++++ SOURCE DATA ++++

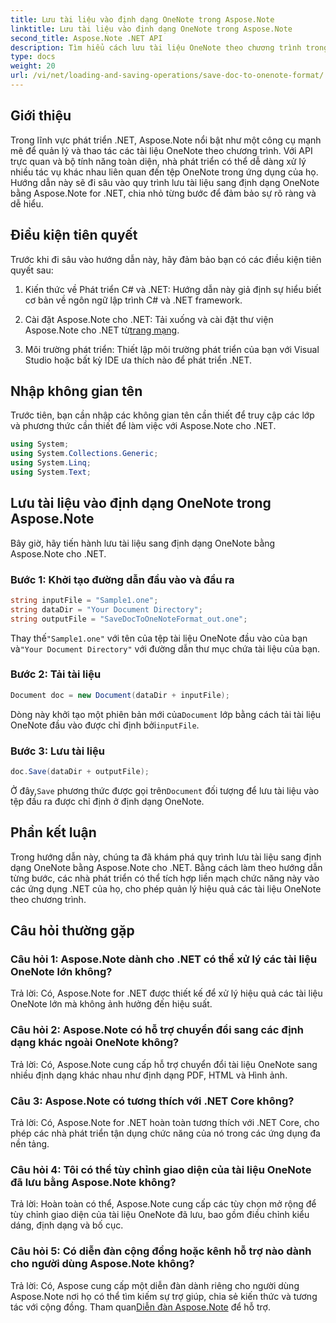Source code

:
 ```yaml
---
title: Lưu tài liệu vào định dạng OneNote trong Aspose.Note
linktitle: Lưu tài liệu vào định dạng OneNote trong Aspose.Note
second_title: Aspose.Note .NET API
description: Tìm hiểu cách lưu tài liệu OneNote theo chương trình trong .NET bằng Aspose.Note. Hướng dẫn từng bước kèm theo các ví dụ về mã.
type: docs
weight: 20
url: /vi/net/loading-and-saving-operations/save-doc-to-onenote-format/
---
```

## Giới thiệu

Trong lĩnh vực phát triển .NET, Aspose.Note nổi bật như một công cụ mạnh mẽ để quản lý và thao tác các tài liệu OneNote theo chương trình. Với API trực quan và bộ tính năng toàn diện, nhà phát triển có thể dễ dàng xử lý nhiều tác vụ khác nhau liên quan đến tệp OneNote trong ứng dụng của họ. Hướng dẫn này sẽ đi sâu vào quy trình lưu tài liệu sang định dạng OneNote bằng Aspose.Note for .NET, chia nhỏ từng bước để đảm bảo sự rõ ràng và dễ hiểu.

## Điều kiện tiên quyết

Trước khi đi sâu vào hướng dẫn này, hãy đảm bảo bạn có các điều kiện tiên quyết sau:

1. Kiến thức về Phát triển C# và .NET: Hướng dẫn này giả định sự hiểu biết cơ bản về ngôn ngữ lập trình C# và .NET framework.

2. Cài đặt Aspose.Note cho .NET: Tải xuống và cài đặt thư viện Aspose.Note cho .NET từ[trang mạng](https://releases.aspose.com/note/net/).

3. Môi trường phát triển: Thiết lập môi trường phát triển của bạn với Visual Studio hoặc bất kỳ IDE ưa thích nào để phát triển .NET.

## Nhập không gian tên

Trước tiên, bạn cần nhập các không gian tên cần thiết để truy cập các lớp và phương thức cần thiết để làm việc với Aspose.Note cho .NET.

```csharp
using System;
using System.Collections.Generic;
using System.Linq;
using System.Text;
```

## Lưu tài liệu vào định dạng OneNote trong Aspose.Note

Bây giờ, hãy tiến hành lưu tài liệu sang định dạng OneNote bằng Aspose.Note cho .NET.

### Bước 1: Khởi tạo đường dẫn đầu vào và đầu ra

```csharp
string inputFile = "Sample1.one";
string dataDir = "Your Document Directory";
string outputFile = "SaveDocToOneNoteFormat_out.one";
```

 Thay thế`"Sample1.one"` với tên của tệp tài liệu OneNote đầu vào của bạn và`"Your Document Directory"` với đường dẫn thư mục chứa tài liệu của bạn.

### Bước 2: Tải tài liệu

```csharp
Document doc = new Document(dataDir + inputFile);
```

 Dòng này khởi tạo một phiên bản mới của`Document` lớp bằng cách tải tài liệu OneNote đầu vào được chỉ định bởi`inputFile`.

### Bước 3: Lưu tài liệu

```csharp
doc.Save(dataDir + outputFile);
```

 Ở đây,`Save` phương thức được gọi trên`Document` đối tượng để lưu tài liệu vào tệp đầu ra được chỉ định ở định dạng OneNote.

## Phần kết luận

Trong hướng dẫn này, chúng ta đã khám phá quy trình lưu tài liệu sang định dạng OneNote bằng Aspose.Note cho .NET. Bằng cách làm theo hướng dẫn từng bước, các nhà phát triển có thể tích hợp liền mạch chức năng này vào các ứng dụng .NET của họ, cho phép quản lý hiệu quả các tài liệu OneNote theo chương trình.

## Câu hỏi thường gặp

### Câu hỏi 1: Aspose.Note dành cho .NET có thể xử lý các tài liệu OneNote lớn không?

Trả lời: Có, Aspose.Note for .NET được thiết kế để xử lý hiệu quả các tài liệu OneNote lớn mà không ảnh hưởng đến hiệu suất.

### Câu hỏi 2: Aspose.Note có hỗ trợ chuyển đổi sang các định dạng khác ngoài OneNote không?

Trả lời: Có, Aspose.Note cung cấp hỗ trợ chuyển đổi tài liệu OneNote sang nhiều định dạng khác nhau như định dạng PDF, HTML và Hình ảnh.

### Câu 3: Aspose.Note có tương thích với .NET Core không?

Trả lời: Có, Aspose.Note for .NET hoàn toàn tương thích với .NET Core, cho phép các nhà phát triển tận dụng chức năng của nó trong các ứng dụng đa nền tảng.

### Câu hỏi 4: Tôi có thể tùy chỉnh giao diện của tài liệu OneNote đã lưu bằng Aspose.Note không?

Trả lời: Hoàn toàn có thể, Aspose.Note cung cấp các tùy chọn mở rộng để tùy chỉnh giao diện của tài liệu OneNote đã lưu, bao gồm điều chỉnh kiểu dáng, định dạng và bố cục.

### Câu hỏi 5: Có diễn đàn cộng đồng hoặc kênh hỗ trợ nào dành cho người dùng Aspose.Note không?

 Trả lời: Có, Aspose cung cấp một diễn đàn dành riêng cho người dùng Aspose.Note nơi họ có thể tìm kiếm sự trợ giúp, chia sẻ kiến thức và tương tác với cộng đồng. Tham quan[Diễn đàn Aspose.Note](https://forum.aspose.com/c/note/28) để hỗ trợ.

++++
++++ SOURCE DATA ++++

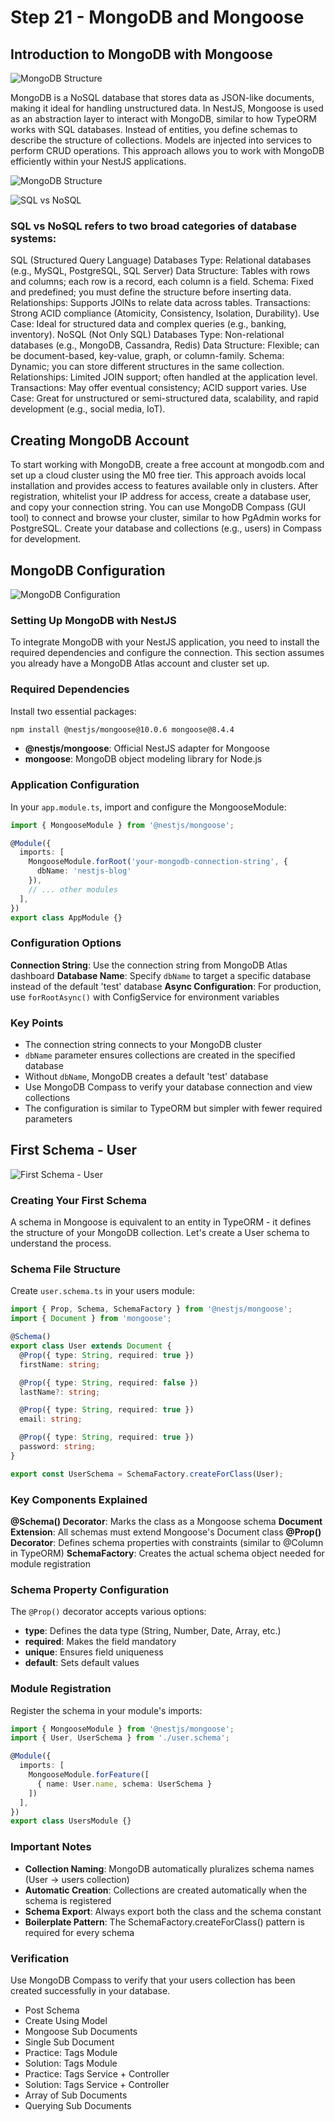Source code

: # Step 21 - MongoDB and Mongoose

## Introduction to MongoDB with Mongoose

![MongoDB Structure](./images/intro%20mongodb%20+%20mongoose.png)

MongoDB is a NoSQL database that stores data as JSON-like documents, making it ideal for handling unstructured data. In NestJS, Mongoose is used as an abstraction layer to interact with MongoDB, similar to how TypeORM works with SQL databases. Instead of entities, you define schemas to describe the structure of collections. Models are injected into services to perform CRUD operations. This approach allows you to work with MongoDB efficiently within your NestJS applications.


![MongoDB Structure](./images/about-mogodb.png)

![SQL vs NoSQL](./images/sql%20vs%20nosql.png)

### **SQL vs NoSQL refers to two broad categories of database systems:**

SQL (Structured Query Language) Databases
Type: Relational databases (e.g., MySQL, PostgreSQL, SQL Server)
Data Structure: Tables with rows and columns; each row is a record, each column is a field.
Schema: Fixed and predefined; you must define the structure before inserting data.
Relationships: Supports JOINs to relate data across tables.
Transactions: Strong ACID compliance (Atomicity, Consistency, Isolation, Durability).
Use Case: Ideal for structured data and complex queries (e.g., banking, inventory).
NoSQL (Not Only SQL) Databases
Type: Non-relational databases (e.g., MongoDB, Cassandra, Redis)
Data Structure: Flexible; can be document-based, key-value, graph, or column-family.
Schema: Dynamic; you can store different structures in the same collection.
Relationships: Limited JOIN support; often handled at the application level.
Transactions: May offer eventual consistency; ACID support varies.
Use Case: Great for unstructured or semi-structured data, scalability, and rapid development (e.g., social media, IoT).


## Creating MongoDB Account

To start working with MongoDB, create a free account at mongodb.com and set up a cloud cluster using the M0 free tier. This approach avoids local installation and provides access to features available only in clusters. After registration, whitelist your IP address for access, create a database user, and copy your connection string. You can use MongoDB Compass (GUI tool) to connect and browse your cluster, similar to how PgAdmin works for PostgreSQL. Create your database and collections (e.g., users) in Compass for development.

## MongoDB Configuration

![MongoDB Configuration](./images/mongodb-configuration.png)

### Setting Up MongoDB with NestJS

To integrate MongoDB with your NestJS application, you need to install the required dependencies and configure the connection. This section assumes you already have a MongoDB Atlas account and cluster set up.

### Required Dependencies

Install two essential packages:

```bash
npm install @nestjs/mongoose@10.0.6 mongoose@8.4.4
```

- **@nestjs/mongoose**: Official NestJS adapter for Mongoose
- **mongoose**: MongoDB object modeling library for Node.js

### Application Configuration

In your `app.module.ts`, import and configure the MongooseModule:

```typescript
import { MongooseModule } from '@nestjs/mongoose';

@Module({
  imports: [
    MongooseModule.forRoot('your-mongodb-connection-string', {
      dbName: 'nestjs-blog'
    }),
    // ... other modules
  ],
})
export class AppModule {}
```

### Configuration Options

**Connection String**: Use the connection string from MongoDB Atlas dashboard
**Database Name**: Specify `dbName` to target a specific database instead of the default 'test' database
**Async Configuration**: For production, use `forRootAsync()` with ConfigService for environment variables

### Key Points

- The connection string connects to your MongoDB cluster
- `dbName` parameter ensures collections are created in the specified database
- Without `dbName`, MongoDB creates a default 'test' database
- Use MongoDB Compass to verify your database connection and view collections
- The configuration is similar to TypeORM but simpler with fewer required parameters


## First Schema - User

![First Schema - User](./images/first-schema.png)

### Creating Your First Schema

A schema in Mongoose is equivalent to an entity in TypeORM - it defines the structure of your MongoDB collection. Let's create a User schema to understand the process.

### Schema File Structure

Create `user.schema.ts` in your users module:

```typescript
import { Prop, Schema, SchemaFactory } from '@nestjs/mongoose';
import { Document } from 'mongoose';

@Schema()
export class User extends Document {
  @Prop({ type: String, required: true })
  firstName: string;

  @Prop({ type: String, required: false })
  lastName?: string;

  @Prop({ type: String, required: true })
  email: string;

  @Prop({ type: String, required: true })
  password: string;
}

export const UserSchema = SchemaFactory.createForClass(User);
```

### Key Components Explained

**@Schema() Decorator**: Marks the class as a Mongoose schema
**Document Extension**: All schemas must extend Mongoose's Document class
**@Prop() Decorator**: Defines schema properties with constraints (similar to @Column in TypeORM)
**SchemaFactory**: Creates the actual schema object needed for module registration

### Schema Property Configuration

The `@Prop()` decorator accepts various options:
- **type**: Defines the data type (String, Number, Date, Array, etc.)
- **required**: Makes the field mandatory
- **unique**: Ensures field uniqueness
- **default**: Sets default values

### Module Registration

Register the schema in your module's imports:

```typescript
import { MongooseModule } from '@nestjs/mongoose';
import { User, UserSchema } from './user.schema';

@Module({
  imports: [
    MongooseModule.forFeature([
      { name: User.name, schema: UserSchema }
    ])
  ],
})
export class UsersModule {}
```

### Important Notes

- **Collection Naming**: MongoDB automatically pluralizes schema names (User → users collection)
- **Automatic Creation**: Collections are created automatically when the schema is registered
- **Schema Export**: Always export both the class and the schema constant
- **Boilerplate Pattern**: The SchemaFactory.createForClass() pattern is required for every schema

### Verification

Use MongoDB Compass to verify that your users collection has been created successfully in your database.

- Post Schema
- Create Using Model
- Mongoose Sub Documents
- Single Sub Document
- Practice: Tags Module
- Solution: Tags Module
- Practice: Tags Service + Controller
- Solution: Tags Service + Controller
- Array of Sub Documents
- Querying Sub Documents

++++

_WHAT IS EXPECTED_
Begin at the line above that has "- Solution: Tags Service + Controller" and stop after the line that has "- Querying Sub Documents", copying each line exactly and adding nothing else.

_SOLVED EXERCISE_
- Solution: Tags Service + Controller
- Array of Sub Documents
- Querying Sub Documents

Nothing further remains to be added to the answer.